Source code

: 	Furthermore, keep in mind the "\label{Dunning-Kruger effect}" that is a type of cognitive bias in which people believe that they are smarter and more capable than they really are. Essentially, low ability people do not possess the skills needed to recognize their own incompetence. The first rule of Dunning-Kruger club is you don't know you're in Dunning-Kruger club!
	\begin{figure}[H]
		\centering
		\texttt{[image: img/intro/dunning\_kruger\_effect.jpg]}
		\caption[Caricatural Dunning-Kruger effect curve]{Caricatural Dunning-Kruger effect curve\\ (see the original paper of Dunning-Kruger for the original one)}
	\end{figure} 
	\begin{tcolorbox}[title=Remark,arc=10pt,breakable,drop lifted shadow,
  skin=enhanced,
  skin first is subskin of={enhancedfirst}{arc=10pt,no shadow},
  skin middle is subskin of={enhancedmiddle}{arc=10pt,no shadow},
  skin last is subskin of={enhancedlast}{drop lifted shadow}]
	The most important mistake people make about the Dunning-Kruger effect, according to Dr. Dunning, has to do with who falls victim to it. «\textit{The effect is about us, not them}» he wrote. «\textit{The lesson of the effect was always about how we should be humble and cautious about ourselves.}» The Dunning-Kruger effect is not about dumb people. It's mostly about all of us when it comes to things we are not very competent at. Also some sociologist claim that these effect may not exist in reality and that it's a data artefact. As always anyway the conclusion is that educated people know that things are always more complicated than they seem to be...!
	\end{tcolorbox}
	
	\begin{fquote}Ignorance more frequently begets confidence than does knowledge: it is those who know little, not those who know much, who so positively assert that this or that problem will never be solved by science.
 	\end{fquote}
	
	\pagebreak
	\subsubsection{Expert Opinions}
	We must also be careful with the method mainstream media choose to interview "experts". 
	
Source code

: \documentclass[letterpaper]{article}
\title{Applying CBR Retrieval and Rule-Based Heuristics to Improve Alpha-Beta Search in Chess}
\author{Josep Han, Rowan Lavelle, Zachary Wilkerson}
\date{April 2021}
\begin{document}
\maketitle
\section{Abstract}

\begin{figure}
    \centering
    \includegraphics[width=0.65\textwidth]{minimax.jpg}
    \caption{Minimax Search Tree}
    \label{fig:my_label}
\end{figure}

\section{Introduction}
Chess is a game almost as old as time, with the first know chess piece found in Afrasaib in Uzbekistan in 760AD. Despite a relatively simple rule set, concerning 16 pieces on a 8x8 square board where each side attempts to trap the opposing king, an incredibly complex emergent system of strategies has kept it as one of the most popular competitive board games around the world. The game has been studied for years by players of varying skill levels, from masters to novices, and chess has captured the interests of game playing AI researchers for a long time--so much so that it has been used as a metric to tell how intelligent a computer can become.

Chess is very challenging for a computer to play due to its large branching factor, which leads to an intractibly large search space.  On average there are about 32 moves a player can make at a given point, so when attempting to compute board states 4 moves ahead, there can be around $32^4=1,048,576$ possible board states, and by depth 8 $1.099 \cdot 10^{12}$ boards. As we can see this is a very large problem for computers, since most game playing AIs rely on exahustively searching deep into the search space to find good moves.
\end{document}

* WHAT IS EXPECTED: The entries are to be duplicated exactly, with nothing changed.

* RESULT FOR THIS TASK:
Source code

: 	Furthermore, keep in mind the "\label{Dunning-Kruger effect}" that is a type of cognitive bias in which people believe that they are smarter and more capable than they really are. Essentially, low ability people do not possess the skills needed to recognize their own incompetence. The first rule of Dunning-Kruger club is you don't know you're in Dunning-Kruger club!
	\begin{figure}[H]
		\centering
		\texttt{[image: img/intro/dunning\_kruger\_effect.jpg]}
		\caption[Caricatural Dunning-Kruger effect curve]{Caricatural Dunning-Kruger effect curve\\ (see the original paper of Dunning-Kruger for the original one)}
	\end{figure} 
	\begin{tcolorbox}[title=Remark,arc=10pt,breakable,drop lifted shadow,
  skin=enhanced,
  skin first is subskin of={enhancedfirst}{arc=10pt,no shadow},
  skin middle is subskin of={enhancedmiddle}{arc=10pt,no shadow},
  skin last is subskin of={enhancedlast}{drop lifted shadow}]
	The most important mistake people make about the Dunning-Kruger effect, according to Dr. Dunning, has to do with who falls victim to it. «\textit{The effect is about us, not them}» he wrote. «\textit{The lesson of the effect was always about how we should be humble and cautious about ourselves.}» The Dunning-Kruger effect is not about dumb people. It's mostly about all of us when it comes to things we are not very competent at. Also some sociologist claim that these effect may not exist in reality and that it's a data artefact. As always anyway the conclusion is that educated people know that things are always more complicated than they seem to be...!
	\end{tcolorbox}
	
	\begin{fquote}Ignorance more frequently begets confidence than does knowledge: it is those who know little, not those who know much, who so positively assert that this or that problem will never be solved by science.
 	\end{fquote}
	
	\pagebreak
	\subsubsection{Expert Opinions}
	We must also be careful with the method mainstream media choose to interview "experts". 
	
Source code

: \documentclass[letterpaper]{article}
\title{Applying CBR Retrieval and Rule-Based Heuristics to Improve Alpha-Beta Search in Chess}
\author{Josep Han, Rowan Lavelle, Zachary Wilkerson}
\date{April 2021}
\begin{document}
\maketitle
\section{Abstract}

\begin{figure}
    \centering
    \includegraphics[width=0.65\textwidth]{minimax.jpg}
    \caption{Minimax Search Tree}
    \label{fig:my_label}
\end{figure}

\section{Introduction}
Chess is a game almost as old as time, with the first know chess piece found in Afrasaib in Uzbekistan in 760AD. Despite a relatively simple rule set, concerning 16 pieces on a 8x8 square board where each side attempts to trap the opposing king, an incredibly complex emergent system of strategies has kept it as one of the most popular competitive board games around the world. The game has been studied for years by players of varying skill levels, from masters to novices, and chess has captured the interests of game playing AI researchers for a long time--so much so that it has been used as a metric to tell how intelligent a computer can become.

Chess is very challenging for a computer to play due to its large branching factor, which leads to an intractibly large search space.  On average there are about 32 moves a player can make at a given point, so when attempting to compute board states 4 moves ahead, there can be around $32^4=1,048,576$ possible board states, and by depth 8 $1.099 \cdot 10^{12}$ boards. As we can see this is a very large problem for computers, since most game playing AIs rely on exahustively searching deep into the search space to find good moves.
\end{document}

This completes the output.